---------- Provided data ----------

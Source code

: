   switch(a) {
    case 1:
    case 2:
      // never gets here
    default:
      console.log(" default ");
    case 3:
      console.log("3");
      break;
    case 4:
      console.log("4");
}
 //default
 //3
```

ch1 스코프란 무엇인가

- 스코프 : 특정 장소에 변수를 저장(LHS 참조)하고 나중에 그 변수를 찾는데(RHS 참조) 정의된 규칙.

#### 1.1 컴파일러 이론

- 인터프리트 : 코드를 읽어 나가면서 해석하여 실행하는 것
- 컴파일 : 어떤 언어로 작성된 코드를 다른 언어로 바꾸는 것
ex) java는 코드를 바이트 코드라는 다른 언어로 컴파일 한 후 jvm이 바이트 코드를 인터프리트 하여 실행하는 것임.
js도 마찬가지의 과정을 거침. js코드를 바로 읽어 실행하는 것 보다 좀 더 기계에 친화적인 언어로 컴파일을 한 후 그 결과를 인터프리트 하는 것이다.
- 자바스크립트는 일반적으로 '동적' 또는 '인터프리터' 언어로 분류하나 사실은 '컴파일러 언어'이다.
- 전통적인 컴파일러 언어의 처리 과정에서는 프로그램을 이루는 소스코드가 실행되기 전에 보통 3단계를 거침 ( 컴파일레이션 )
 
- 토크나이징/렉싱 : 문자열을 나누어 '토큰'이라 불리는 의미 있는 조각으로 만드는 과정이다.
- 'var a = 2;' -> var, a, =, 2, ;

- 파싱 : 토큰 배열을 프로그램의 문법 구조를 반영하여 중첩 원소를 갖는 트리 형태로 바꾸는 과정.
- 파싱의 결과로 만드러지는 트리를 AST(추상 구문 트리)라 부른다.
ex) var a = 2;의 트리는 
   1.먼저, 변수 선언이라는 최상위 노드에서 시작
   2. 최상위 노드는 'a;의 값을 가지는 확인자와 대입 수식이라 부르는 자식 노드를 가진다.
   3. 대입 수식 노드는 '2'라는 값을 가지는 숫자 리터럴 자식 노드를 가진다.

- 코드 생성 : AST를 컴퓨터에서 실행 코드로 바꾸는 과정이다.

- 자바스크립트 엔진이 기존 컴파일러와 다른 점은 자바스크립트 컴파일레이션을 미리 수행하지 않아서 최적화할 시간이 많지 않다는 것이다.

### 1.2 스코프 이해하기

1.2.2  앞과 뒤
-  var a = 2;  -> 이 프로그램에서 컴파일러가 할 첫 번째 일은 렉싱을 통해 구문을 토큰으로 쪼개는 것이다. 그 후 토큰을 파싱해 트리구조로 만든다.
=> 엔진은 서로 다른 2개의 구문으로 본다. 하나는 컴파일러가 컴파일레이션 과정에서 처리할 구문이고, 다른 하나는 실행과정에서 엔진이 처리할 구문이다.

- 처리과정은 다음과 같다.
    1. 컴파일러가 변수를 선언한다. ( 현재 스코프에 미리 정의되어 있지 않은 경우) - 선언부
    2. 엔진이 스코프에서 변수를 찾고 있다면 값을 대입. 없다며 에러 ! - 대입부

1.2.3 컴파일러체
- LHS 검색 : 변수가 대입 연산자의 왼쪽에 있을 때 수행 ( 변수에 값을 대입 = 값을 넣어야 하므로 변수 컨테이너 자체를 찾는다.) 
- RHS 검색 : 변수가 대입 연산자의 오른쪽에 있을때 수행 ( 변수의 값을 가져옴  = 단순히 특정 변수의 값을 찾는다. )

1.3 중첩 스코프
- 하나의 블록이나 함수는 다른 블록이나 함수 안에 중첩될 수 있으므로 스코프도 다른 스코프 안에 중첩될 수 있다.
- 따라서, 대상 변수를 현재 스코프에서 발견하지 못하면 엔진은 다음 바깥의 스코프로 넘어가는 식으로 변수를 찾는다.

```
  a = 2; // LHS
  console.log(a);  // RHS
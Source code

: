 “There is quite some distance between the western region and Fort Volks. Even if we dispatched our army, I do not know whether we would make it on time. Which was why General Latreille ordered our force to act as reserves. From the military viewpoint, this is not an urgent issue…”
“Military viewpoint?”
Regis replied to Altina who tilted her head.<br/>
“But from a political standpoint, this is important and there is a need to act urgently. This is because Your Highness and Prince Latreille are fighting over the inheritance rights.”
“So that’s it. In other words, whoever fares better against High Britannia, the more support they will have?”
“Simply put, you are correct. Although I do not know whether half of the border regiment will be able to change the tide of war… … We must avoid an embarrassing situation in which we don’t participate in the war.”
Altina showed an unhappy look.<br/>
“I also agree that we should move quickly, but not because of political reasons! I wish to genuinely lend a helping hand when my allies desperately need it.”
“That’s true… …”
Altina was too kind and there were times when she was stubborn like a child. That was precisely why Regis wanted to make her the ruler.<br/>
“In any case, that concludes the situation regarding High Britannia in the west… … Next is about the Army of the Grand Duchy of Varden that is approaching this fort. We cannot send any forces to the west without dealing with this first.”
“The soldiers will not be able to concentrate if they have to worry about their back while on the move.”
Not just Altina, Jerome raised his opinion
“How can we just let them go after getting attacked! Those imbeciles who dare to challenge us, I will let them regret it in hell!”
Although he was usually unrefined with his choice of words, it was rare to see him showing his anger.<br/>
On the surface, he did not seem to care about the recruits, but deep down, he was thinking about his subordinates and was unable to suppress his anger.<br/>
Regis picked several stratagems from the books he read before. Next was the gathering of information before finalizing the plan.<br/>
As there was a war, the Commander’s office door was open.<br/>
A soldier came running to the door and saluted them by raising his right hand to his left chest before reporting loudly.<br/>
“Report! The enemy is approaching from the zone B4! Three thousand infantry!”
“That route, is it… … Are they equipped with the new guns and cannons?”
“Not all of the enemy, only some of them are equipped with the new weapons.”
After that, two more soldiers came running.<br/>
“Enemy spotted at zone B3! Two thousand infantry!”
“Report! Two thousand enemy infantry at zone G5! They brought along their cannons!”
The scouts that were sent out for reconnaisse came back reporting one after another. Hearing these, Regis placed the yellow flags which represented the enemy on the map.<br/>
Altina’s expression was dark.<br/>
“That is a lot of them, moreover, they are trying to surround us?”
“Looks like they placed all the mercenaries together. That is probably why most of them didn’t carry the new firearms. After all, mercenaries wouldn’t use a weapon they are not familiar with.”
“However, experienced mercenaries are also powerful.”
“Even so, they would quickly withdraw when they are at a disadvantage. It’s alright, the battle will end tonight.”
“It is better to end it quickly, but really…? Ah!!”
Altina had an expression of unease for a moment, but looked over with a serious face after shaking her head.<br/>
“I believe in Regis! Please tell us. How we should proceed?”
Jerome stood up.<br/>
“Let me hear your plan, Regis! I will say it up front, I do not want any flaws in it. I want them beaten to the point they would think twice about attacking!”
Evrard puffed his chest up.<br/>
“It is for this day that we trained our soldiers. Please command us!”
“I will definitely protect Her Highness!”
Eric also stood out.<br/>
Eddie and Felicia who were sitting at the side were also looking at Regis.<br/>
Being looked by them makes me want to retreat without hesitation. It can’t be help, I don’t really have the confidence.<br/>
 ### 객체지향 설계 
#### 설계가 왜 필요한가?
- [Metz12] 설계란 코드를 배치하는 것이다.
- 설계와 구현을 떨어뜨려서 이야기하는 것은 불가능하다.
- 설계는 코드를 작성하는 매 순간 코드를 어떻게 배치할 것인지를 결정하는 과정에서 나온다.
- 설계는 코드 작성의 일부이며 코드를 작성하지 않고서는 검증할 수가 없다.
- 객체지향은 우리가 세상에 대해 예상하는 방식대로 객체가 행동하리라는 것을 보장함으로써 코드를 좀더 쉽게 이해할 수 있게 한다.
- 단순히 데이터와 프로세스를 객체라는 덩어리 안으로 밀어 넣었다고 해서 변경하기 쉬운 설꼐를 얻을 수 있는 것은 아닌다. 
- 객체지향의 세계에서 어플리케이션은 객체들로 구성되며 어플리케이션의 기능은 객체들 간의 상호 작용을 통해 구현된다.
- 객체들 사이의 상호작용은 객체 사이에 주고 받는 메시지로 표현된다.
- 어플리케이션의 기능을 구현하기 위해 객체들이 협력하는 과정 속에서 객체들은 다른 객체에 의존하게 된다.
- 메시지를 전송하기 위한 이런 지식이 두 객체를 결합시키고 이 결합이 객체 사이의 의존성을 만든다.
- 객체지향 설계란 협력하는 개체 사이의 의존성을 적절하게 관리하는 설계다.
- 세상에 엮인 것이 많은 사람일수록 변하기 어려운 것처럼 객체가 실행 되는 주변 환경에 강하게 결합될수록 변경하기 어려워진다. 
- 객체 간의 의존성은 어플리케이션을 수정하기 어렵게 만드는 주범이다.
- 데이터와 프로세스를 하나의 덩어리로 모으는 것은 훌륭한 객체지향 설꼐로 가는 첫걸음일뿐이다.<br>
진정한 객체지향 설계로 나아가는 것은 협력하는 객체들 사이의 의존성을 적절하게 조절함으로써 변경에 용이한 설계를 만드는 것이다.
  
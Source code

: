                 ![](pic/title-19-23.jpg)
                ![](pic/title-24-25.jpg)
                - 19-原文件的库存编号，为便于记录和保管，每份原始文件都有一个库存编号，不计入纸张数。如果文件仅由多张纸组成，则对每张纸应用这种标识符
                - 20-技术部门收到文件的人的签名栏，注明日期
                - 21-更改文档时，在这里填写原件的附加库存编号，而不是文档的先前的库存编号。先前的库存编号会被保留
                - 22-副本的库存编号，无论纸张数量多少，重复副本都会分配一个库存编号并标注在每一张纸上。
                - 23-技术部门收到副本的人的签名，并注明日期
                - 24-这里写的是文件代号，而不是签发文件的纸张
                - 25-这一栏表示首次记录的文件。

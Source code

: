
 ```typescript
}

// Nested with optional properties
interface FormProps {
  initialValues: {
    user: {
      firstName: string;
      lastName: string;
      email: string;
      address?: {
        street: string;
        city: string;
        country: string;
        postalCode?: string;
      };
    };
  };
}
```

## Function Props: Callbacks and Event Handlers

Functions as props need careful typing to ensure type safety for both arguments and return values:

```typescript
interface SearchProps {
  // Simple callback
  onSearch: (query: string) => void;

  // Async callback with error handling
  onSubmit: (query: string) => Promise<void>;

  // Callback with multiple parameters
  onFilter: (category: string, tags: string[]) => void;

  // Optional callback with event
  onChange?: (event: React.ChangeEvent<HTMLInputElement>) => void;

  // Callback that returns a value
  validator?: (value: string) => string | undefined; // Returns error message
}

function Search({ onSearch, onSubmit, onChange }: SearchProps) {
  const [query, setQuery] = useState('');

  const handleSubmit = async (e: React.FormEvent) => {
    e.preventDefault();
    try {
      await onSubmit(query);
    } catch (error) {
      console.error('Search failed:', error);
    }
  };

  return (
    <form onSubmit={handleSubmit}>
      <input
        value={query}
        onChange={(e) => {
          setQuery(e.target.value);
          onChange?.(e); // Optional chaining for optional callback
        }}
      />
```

----------

List every line above containing the word "just".

# Response area
Not just Altina, Jerome raised his opinion
“How can we just let them go after getting attacked! Those imbeciles who dare to challenge us, I will let them regret it in hell!”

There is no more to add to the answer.